TASK DESCRIPTION: Give again, word for word, every line below from the one that has "The [Sim Racing" through the one that has "## Getting Started", both included, and no others.

INFORMATION SUPPLIED:

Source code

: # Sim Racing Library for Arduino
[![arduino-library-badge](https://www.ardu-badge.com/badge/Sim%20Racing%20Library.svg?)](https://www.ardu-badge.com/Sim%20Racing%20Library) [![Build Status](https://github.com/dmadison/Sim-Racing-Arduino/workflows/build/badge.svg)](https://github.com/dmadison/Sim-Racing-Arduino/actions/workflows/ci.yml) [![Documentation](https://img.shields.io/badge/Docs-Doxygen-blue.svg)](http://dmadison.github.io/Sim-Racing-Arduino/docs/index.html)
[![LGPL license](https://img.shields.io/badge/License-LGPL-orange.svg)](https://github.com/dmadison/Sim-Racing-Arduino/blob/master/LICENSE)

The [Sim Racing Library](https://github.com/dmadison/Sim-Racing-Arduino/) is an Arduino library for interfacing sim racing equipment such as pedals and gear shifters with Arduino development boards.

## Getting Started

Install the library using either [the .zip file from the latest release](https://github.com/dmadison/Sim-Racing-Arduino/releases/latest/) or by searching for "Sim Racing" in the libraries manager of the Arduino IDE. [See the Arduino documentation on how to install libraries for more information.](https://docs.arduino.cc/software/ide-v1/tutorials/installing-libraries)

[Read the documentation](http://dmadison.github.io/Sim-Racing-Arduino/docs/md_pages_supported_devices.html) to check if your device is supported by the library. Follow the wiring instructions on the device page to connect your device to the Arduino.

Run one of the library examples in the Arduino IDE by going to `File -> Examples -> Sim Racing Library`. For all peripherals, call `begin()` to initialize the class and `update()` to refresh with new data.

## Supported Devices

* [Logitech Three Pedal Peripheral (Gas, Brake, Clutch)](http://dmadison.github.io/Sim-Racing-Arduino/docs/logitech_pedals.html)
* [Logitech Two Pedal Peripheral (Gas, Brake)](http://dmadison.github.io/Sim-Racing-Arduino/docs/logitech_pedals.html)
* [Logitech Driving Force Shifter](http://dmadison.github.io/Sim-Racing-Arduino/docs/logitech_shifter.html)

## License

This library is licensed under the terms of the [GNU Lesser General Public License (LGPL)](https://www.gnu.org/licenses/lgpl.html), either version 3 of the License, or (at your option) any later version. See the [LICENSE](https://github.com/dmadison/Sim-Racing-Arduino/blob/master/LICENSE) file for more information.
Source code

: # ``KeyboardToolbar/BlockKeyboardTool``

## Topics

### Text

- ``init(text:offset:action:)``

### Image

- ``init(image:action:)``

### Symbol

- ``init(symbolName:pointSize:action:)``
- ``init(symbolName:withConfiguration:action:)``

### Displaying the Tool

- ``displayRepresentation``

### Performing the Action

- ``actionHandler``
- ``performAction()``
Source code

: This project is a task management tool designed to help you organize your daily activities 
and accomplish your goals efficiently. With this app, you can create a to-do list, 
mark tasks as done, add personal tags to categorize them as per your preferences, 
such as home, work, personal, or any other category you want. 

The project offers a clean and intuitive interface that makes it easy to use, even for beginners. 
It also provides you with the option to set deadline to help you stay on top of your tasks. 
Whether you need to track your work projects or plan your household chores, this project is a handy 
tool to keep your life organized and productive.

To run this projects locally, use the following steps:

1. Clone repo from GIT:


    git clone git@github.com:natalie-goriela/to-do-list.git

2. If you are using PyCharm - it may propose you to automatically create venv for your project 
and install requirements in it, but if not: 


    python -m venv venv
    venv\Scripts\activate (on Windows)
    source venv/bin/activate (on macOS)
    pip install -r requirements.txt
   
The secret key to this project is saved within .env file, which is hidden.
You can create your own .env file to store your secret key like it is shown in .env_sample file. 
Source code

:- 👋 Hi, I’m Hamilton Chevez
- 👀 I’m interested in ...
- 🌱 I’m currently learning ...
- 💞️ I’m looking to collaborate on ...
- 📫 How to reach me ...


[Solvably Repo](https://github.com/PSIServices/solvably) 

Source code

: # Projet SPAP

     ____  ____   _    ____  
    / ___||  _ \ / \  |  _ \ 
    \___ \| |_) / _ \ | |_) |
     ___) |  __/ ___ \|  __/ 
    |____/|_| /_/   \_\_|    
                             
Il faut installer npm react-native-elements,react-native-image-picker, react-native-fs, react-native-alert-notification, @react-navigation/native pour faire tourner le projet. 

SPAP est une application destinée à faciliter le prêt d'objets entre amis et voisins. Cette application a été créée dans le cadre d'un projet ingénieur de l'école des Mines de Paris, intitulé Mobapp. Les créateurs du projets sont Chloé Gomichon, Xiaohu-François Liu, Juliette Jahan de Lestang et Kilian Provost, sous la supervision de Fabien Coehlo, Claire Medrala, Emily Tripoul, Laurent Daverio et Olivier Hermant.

WORKED SOLUTION:
The [Sim Racing Library](https://github.com/dmadison/Sim-Racing-Arduino/) is an Arduino library for interfacing sim racing equipment such as pedals and gear shifters with Arduino development boards.

## Getting Started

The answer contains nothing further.